Dataset entries

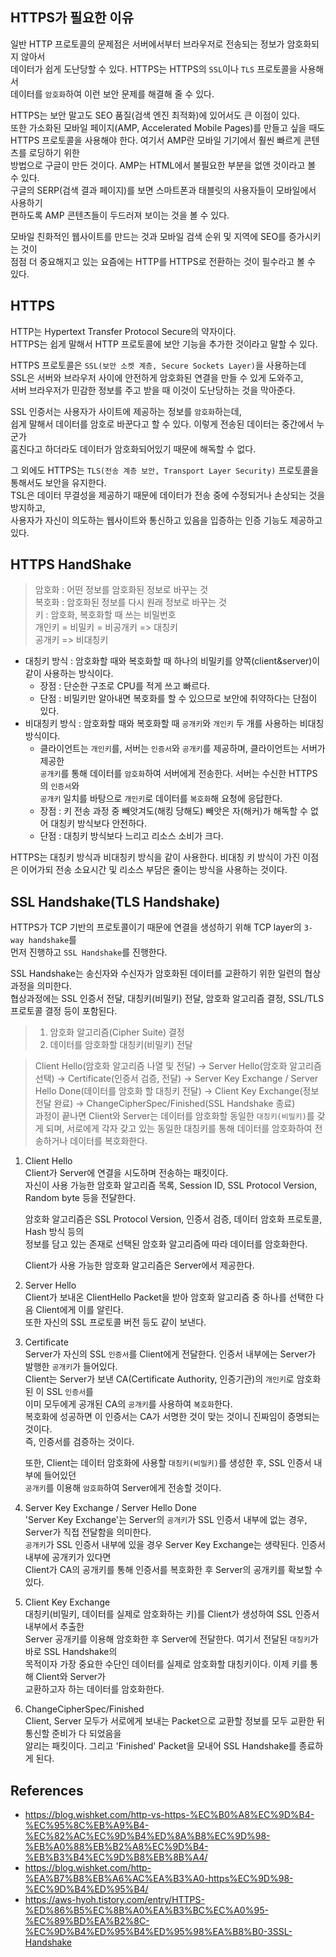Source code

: ## HTTPS가 필요한 이유
일반 HTTP 프로토콜의 문제점은 서버에서부터 브라우저로 전송되는 정보가 암호화되지 않아서<br>
데이터가 쉽게 도난당할 수 있다. HTTPS는 HTTPS의 `SSL`이나 `TLS` 프로토콜을 사용해서<br>
데이터를 `암호화`하여 이런 보안 문제를 해결해 줄 수 있다.

HTTPS는 보안 말고도 SEO 품질(검색 엔진 최적화)에 있어서도 큰 이점이 있다.<br>
또한 가소화된 모바일 페이지(AMP, Accelerated Mobile Pages)를 만들고 싶을 때도 <br>
HTTPS 프로토콜을 사용해야 한다. 여기서 AMP란 모바일 기기에서 훨씬 빠르게 콘텐츠를 로딩하기 위한<br>
방법으로 구글이 만든 것이다. AMP는 HTML에서 불필요한 부분을 없앤 것이라고 볼 수 있다.<br>
구글의 SERP(검색 결과 페이지)를 보면 스마트폰과 태블릿의 사용자들이 모바일에서 사용하기<br>
편하도록 AMP 콘텐츠들이 두드러져 보이는 것을 볼 수 있다.

모바일 친화적인 웹사이트를 만드는 것과 모바일 검색 순위 및 지역에 SEO를 증가시키는 것이<br>
점점 더 중요해지고 있는 요즘에는 HTTP를 HTTPS로 전환하는 것이 필수라고 볼 수 있다.

## HTTPS
HTTP는 Hypertext Transfer Protocol Secure의 약자이다.<br>
HTTPS는 쉽게 말해서 HTTP 프로토콜에 보안 기능을 추가한 것이라고 말할 수 있다.

HTTPS 프로토콜은 `SSL(보안 소켓 계층, Secure Sockets Layer)`을 사용하는데<br>
SSL은 서버와 브라우저 사이에 안전하게 암호화된 연결을 만들 수 있게 도와주고,<br>
서버 브라우저가 민감한 정보를 주고 받을 때 이것이 도난당하는 것을 막아준다.

SSL 인증서는 사용자가 사이트에 제공하는 정보를 `암호화`하는데, <br>
쉽게 말해서 데이터를 암호로 바꾼다고 할 수 있다. 이렇게 전송된 데이터는 중간에서 누군가<br>
훔친다고 하더라도 데이터가 암호화되어있기 때문에 해독할 수 없다.

그 외에도 HTTPS는 `TLS(전송 계층 보안, Transport Layer Security)` 프로토콜을 통해서도 보안을 유지한다.<br>
TSL은 데이터 무결성을 제공하기 때문에 데이터가 전송 중에 수정되거나 손상되는 것을 방지하고,<br>
사용자가 자신이 의도하는 웹사이트와 통신하고 있음을 입증하는 인증 기능도 제공하고 있다.

## HTTPS HandShake
> 암호화 : 어떤 정보를 암호화된 정보로 바꾸는 것<br>
> 복호화 : 암호화된 정보를 다시 원래 정보로 바꾸는 것<br>
> 키 : 암호화, 복호화할 때 쓰는 비밀번호<br>
> 개인키 = 비밀키 = 비공개키 => 대칭키<br>
> 공개키 => 비대칭키
  
* 대칭키 방식 : 암호화할 때와 복호화할 때 하나의 비밀키를 양쪽(client&server)이 같이 사용하는 방식이다.
    * 장점 : 단순한 구조로 CPU를 적게 쓰고 빠르다.
    * 단점 : 비밀키만 알아내면 복호화를 할 수 있으므로 보안에 취약하다는 단점이 있다.
* 비대칭키 방식 : 암호화할 때와 복호화할 때 `공개키`와 `개인키` 두 개를 사용하는 비대칭 방식이다.
    * 클라이언트는 `개인키`를, 서버는 `인증서`와 `공개키`를 제공하며, 클라이언트는 서버가 제공한<br>
      `공개키`를 통해 데이터를 `암호화`하여 서버에게 전송한다. 서버는 수신한 HTTPS의 `인증서`와<br>
      `공개키` 일치를 바탕으로 `개인키`로 데이터를 `복호화`해 요청에 응답한다.
    * 장점 : 키 전송 과정 중 빼앗겨도(해킹 당해도) 빼앗은 자(해커)가 해독할 수 없어 대칭키 방식보다
      안전하다.
    * 단점 : 대칭키 방식보다 느리고 리소스 소비가 크다. 

HTTPS는 대칭키 방식과 비대칭키 방식을 같이 사용한다.
비대칭 키 방식이 가진 이점은 이어가되 전송 소요시간 및 리소스 부담은 줄이는 방식을 사용하는 것이다.

## SSL Handshake(TLS Handshake)
HTTPS가 TCP 기반의 프로토콜이기 때문에 연결을 생성하기 위해 TCP layer의 `3-way handshake`를 <br>
먼저 진행하고 `SSL Handshake`를 진행한다.

SSL Handshake는 송신자와 수신자가 암호화된 데이터를 교환하기 위한 일련의 협상 과정을 의미한다.<br>
협상과정에는 SSL 인증서 전달, 대칭키(비밀키) 전달, 암호화 알고리즘 결정, SSL/TLS 프로토콜 결정 등이 포함된다.


> 1. 암호화 알고리즘(Cipher Suite) 결정<br>
> 2. 데이터를 암호화할 대칭키(비밀키) 전달<br>

> Client Hello(암호화 알고리즘 나열 및 전달) -> Server Hello(암호화 알고리즘 선택) -> Certificate(인증서 검증, 전달) ->
> Server Key Exchange / Server Hello Done(데이터를 암호화 할 대칭키 전달) -> Client Key Exchange(정보 전달 완료) ->
> ChangeCipherSpec/Finished(SSL Handshake 종료)<br>
> 과정이 끝나면 Client와 Server는 데이터를 암호화할 동일한 `대칭키(비밀키)`를 갖게 되며, 서로에게 각자 갖고 있는 동일한
> 대칭키를 통해 데이터를 암호화하여 전송하거나 데이터를 복호화한다.<br>


1. Client Hello<br>
   Client가 Server에 연결을 시도하며 전송하는 패킷이다.<br>
   자신이 사용 가능한 암호화 알고리즘 목록, Session ID, SSL Protocol Version, Random byte 등을 전달한다.

   암호화 알고리즘은 SSL Protocol Version, 인증서 검증, 데이터 암호화 프로토콜, Hash 방식 등의<br>
   정보를 담고 있는 존재로 선택된 암호화 알고리즘에 따라 데이터를 암호화한다.

   Client가 사용 가능한 암호화 알고리즘은 Server에서 제공한다.<br>
2. Server Hello<br>
   Client가 보내온 ClientHello Packet을 받아 암호화 알고리즘 중 하나를 선택한 다음 Client에게 이를 알린다.<br>
   또한 자신의 SSL 프로토콜 버전 등도 같이 보낸다. 
3. Certificate<br>
   Server가 자신의 SSL `인증서`를 Client에게 전달한다. 인증서 내부에는 Server가 발행한 `공개키`가 들어있다.<br>
   Client는 Server가 보낸 CA(Certificate Authority, 인증기관)의 `개인키`로 암호화된 이 SSL `인증서`를<br>
   이미 모두에게 공개된 CA의 `공개키`를 사용하여 `복호화`한다.<br>
   복호화에 성공하면 이 인증서는 CA가 서명한 것이 맞는 것이니 진짜임이 증명되는 것이다.<br>
   즉, 인증서를 검증하는 것이다.
   
   또한, Client는 데이터 암호화에 사용할 `대칭키(비밀키)`를 생성한 후, SSL 인증서 내부에 들어있던 <br>
   `공개키`를 이용해 `암호화`하여 Server에게 전송할 것이다.
4. Server Key Exchange / Server Hello Done<br>
   'Server Key Exchange'는 Server의 `공개키`가 SSL 인증서 내부에 없는 경우, Server가 직접 전달함을 의미한다.<br>
   `공개키`가 SSL 인증서 내부에 있을 경우 Server Key Exchange는 생략된다. 인증서 내부에 공개키가 있다면<br>
   Client가 CA의 공개키를 통해 인증서를 복호화한 후 Server의 공개키를 확보할 수 있다. 
5. Client Key Exchange<br>
   대칭키(비밀키, 데이터를 실제로 암호화하는 키)를 Client가 생성하여 SSL 인증서 내부에서 추출한 <br>
   Server 공개키를 이용해 암호화한 후 Server에 전달한다. 여기서 전달된 `대칭키`가 바로 SSL Handshake의 <br>
   목적이자 가장 중요한 수단인 데이터를 실제로 암호화할 대칭키이다. 이제 키를 통해 Client와 Server가 <br>
   교환하고자 하는 데이터를 암호화한다.
6. ChangeCipherSpec/Finished<br>
   Client, Server 모두가 서로에게 보내는 Packet으로 교환할 정보를 모두 교환한 뒤 통신할 준비가 다 되었음을 <br>
   알리는 패킷이다. 그리고 'Finished' Packet을 모내어 SSL Handshake를 종료하게 된다. 
   

## References
* https://blog.wishket.com/http-vs-https-%EC%B0%A8%EC%9D%B4-%EC%95%8C%EB%A9%B4-%EC%82%AC%EC%9D%B4%ED%8A%B8%EC%9D%98-%EB%A0%88%EB%B2%A8%EC%9D%B4-%EB%B3%B4%EC%9D%B8%EB%8B%A4/
* https://blog.wishket.com/http-%EA%B7%B8%EB%A6%AC%EA%B3%A0-https%EC%9D%98-%EC%9D%B4%ED%95%B4/
* https://aws-hyoh.tistory.com/entry/HTTPS-%ED%86%B5%EC%8B%A0%EA%B3%BC%EC%A0%95-%EC%89%BD%EA%B2%8C-%EC%9D%B4%ED%95%B4%ED%95%98%EA%B8%B0-3SSL-Handshake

The task
Out of the records, collect only those lines that contain the string "Protocol".

Written answer
HTTP는 Hypertext Transfer Protocol Secure의 약자이다.<br>
   자신이 사용 가능한 암호화 알고리즘 목록, Session ID, SSL Protocol Version, Random byte 등을 전달한다.
   암호화 알고리즘은 SSL Protocol Version, 인증서 검증, 데이터 암호화 프로토콜, Hash 방식 등의<br>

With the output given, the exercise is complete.